|
Grant Morrison's Seven Soldiers
project is now well underway, with the third of the linked
miniseries - Zatanna - launching this week.
The big concept for Seven Soldiers
is that this incarnation of the Seven Soldiers of Victory
isn't really a team at all. It's seven linked miniseries
about separate characters, each of which is supposed to be a
self-contained story and yet still to contribute to some
larger narrative. Throw in the two bookend specials and
you could justifiably complain that this is just a 30-part
crossover.
But thus far the "self-contained" promise
has been upheld, and it's a 30-part crossover by one writer,
featuring books which exist exclusively to tell this story.
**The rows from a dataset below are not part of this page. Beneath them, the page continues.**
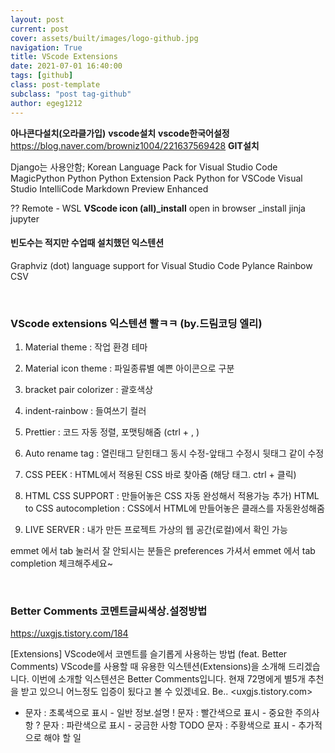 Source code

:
 ```yaml
---
layout: post
current: post
cover: assets/built/images/logo-github.jpg
navigation: True
title: VScode Extensions
date: 2021-07-01 16:40:00
tags: [github]
class: post-template
subclass: "post tag-github"
author: egeg1212
---
```


**아나콘다설치(오라클가입)**
**vscode설치**
**vscode한국어설정** <https://blog.naver.com/browniz1004/221637569428>
**GIT설치**

Django는 사용안함;
Korean Language Pack for Visual Studio Code
MagicPython
Python
Python Extension Pack
Python for VSCode
Visual Studio IntelliCode
Markdown Preview Enhanced

?? Remote - WSL
**VScode  icon (all)_install**
open in browser _install​​
jinja
jupyter

#### 빈도수는 적지만 수업때 설치했던 익스텐션
Graphviz (dot) language support for Visual Studio Code
Pylance
Rainbow CSV
​

​

### VScode extensions 익스텐션 빨ㅋㅋ (by.드림코딩 엘리)
1. Material theme : 작업 환경 테마
2. Material icon theme : 파일종류별 예쁜 아이콘으로 구분
4. bracket pair colorizer : 괄호색상
5. indent-rainbow : 들여쓰기 컬러

3. Prettier : 코드 자동 정렬, 포맷팅해줌  (ctrl + , )

6. Auto rename tag : 열린태그 닫힌태그 동시 수정-앞태그 수정시 뒷태그 같이 수정
7. CSS PEEK : HTML에서 적용된 CSS 바로 찾아줌 (해당 태그. ctrl + 클릭)
8. HTML CSS SUPPORT : 만들어놓은 CSS 자동 완성해서 적용가능
추가) HTML to CSS autocompletion : CSS에서 HTML에 만들어놓은 클래스를 자동완성해줌
9. LIVE SERVER : 내가 만든 프로젝트 가상의 웹 공간(로컬)에서 확인 가능



emmet 에서 tab 눌러서 잘 안되시는 분들은 preferences 가셔서 emmet 에서 tab completion 체크해주세요~

​

### Better Comments 코멘트글씨색상.설정방법
<https://uxgjs.tistory.com/184>


 
[Extensions] VScode에서 코멘트를 슬기롭게 사용하는 방법 (feat. Better Comments)
VScode를 사용할 때 유용한 익스텐션(Extensions)을 소개해 드리겠습니다. 이번에 소개할 익스텐션은 Better Comments입니다. 현재 72명에게 별5개 추천을 받고 있으니 어느정도 입증이 됬다고 볼 수 있겠네요. Be..
<uxgjs.tistory.com>


* 문자 : 초록색으로 표시 - 일반 정보.설명
! 문자 : 빨간색으로 표시 - 중요한 주의사항
? 문자 : 파란색으로 표시 - 궁금한 사항
TODO 문자 : 주황색으로 표시 - 추가적으로 해야 할 일

​ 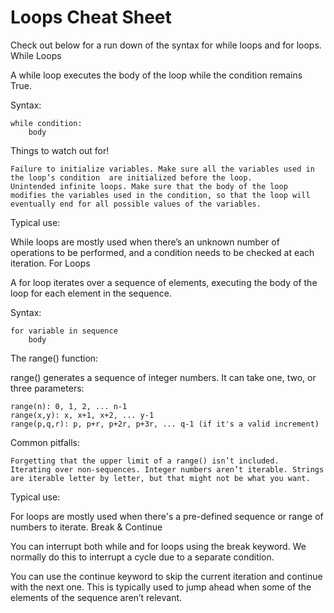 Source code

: 
<h1>Loops Cheat Sheet</h1>

Check out below for a run down of the syntax for while loops and for loops.
While Loops

A while loop executes the body of the loop while the condition remains True.

Syntax:
```
while condition:
    body
```

Things to watch out for!

    Failure to initialize variables. Make sure all the variables used in the loop’s condition  are initialized before the loop.
    Unintended infinite loops. Make sure that the body of the loop modifies the variables used in the condition, so that the loop will eventually end for all possible values of the variables.

Typical use:

While loops are mostly used when there’s an unknown number of operations to be performed, and a condition needs to be checked at each iteration.
For Loops

A for loop iterates over a sequence of elements, executing the body of the loop for each element in the sequence.

Syntax:
```
for variable in sequence
    body
```


The range() function:

range() generates a sequence of integer numbers. It can take one, two, or three parameters:

    range(n): 0, 1, 2, ... n-1
    range(x,y): x, x+1, x+2, ... y-1
    range(p,q,r): p, p+r, p+2r, p+3r, ... q-1 (if it's a valid increment)

Common pitfalls:

    Forgetting that the upper limit of a range() isn’t included.
    Iterating over non-sequences. Integer numbers aren’t iterable. Strings are iterable letter by letter, but that might not be what you want.

Typical use:

For loops are mostly used when there's a pre-defined sequence or range of numbers to iterate.
Break & Continue

You can interrupt both while and for loops using the break keyword. We normally do this to interrupt a cycle due to a separate condition.

You can use the continue keyword to skip the current iteration and continue with the next one. This is typically used to jump ahead when some of the elements of the sequence aren’t relevant.
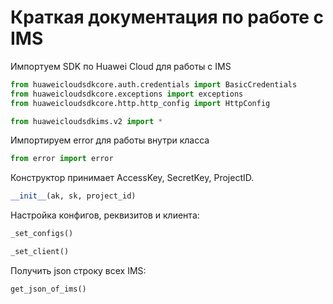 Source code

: # Краткая документация по работе с IMS

Импортуем SDK по Huawei Cloud для работы c IMS

```py
from huaweicloudsdkcore.auth.credentials import BasicCredentials
from huaweicloudsdkcore.exceptions import exceptions
from huaweicloudsdkcore.http.http_config import HttpConfig

from huaweicloudsdkims.v2 import *
```

Импортируем error для работы внутри класса

```py
from error import error
```

Конструктор принимает AccessKey, SecretKey, ProjectID.

```py
__init__(ak, sk, project_id)
```

Настройка конфигов, реквизитов и клиента:
```py
_set_configs()

_set_client()
```

Получить json строку всех IMS:
```py
get_json_of_ims()
``` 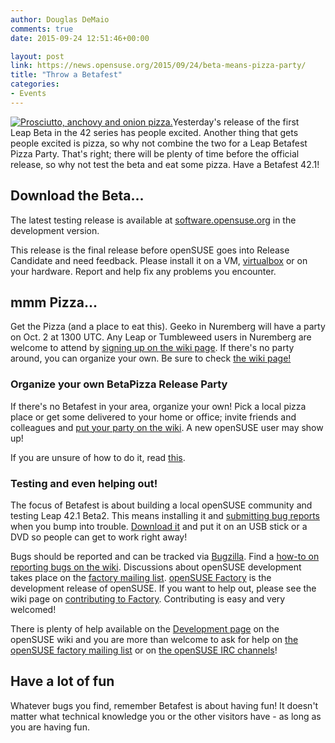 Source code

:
 ```yaml
---
author: Douglas DeMaio
comments: true
date: 2015-09-24 12:51:46+00:00

layout: post
link: https://news.opensuse.org/2015/09/24/beta-means-pizza-party/
title: "Throw a Betafest"
categories:
- Events
---
```

[![Prosciutto, anchovy and onion pizza.](http://farm1.static.flickr.com/248/459381964_4d7141d15f_m.jpg)](http://www.flickr.com/photos/giovannijl-s_photohut/459381964/)Yesterday's release of the first Leap Beta in the 42 series has people excited. Another thing that gets people excited is pizza, so why not combine the two for a Leap Betafest Pizza Party. That's right; there will be plenty of time before the official release, so why not test the beta and eat some pizza. Have a Betafest 42.1!


## Download the Beta...


The latest testing release is available at [software.opensuse.org](https://software.opensuse.org/developer/en?release=developer) in the development version.

This release is the final release before openSUSE goes into Release Candidate and need feedback. Please install it on a VM, [virtualbox](https://www.virtualbox.org) or on your hardware. Report and help fix any problems you encounter.
<!-- more -->


## mmm Pizza...


Get the Pizza (and a place to eat this). Geeko in Nuremberg will have a party on Oct. 2 at 1300 UTC. Any Leap or Tumbleweed users in Nuremberg are welcome to attend by [signing up on the wiki page](https://en.opensuse.org/openSUSE:BetaPizzaPartyNBGAttendees). If there's no party around, you can organize your own. Be sure to check [the wiki page!](http://en.opensuse.org/openSUSE:BetaPizzaParty)


### Organize your own BetaPizza Release Party


If there's no Betafest in your area, organize your own! Pick a local pizza place or get some delivered to your home or office; invite friends and colleagues and [put your party on the wiki](http://en.opensuse.org/openSUSE:BetaPizzaParty). A new openSUSE user may show up!

If you are unsure of how to do it, read [this](http://en.opensuse.org/openSUSE:Launch_party_HOWTO).


### Testing and even helping out!


The focus of Betafest is about building a local openSUSE community and testing Leap 42.1 Beta2. This means installing it and [submitting bug reports](http://en.opensuse.org/openSUSE:Submitting_bug_reports) when you bump into trouble. [Download it](http://bit.ly/1iOyl2T) and put it on an USB stick or a DVD so people can get to work right away!

Bugs should be reported and can be tracked via [Bugzilla](http://bugzilla.novell.com/). Find a [how-to on reporting bugs on the wiki](http://en.opensuse.org/openSUSE:Submitting_bug_reports).
Discussions about openSUSE development takes place on the [factory mailing list](http://lists.opensuse.org/opensuse-factory). [openSUSE Factory](http://en.opensuse.org/Portal:Factory) is the development release of openSUSE. If you want to help out, please see the wiki page on [contributing to Factory](http://en.opensuse.org/openSUSE:How_to_contribute_to_Factory). Contributing is easy and very welcomed!

There is plenty of help available on the [Development page](http://en.opensuse.org/Portal:Development) on the openSUSE wiki and you are more than welcome to ask for help on [the openSUSE factory mailing list](http://lists.opensuse.org/opensuse-factory) or on [the openSUSE IRC channels](http://en.opensuse.org/openSUSE:Communication_channels#Instant_chat_.28IRC.29)!


## Have a lot of fun


Whatever bugs you find, remember Betafest is about having fun! It doesn't matter what technical knowledge you or the other visitors have - as long as you are having fun.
If you can look past the stigma attached to crossovers, then
the structure is probably the most radical thing about
Seven Soldiers. In any other medium, if you write a
story that exists in seven parallel narratives simultaneously,
they call it highly experimental. Comics are unusual in
making regular use of that device, and Seven Soldiers
is even more unusual in using it as a deliberate creative
choice rather than a stunt.
Since he apparently gets more creative
freedom with the also-ran characters, and the Seven
Soldiers banner is considered to be sellable in its own
right, most of the characters here are way down the DC pecking
order. The Bulletteer? Klarion the Witch Boy?
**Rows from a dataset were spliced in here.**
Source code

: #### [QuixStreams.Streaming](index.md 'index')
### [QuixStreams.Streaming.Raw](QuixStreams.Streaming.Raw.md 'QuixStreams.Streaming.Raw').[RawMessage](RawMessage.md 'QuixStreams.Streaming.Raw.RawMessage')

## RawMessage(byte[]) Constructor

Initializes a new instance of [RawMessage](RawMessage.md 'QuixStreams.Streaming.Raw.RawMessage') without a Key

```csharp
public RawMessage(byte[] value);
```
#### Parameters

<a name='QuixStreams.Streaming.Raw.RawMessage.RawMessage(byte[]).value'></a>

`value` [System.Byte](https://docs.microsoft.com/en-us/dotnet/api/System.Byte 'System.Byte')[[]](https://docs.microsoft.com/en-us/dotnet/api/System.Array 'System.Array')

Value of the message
Zatanna is one of the more established characters in the
project, hailing from the dizzy heights of the B-list.
Zatanna is one of those stage-magician
characters who battles evil with somewhat open-ended powers
and a remarkably silly Vegas costume. For Morrison, she
seems to be the accessible face of magic, who provides the
reader with a gateway into the seriously weird world of the
supernatural without leaving us totally lost. Mind you, he
doesn't push his luck too far - when the story requires the
characters to spend several pages wading through the sort of
warped alternate realities where the panels fold in on
themselves, Zatanna's too comfortable in the environment to
perform the audience identification role, so Dr Thirteen is
wheeled out instead.
Actually, it's one of the better uses of
professional sceptic Dr Thirteen, who normally looks like an
idiot in the DC Universe because of his stubborn refusal to
acknowledge the blindingly obvious fact that weird stuff
happens over there. For Morrison, magic is as much as
anything an alternate way of looking at the world. That
allows Thirteen to become a character who clings rigidly to an
equally valid worldview of his own, instead of just a fool who
won't accept the obvious. Crucially, he seems to be a
genuine skeptic here, looking for a scientific explanation of
how magic works, rather than instantly dismissing it all as
trickery.
Ryan Sook's art has the sort of innocent
charm that you need if you're going to try and get away with a
magician in a Vegas costume who talks backwards. By the
same token, though, his other dimensions are beautiful pieces
of work, just disorienting enough to make the point without
losing sight of the storytelling. It's a great-looking
book, and worth picking up for the art alone.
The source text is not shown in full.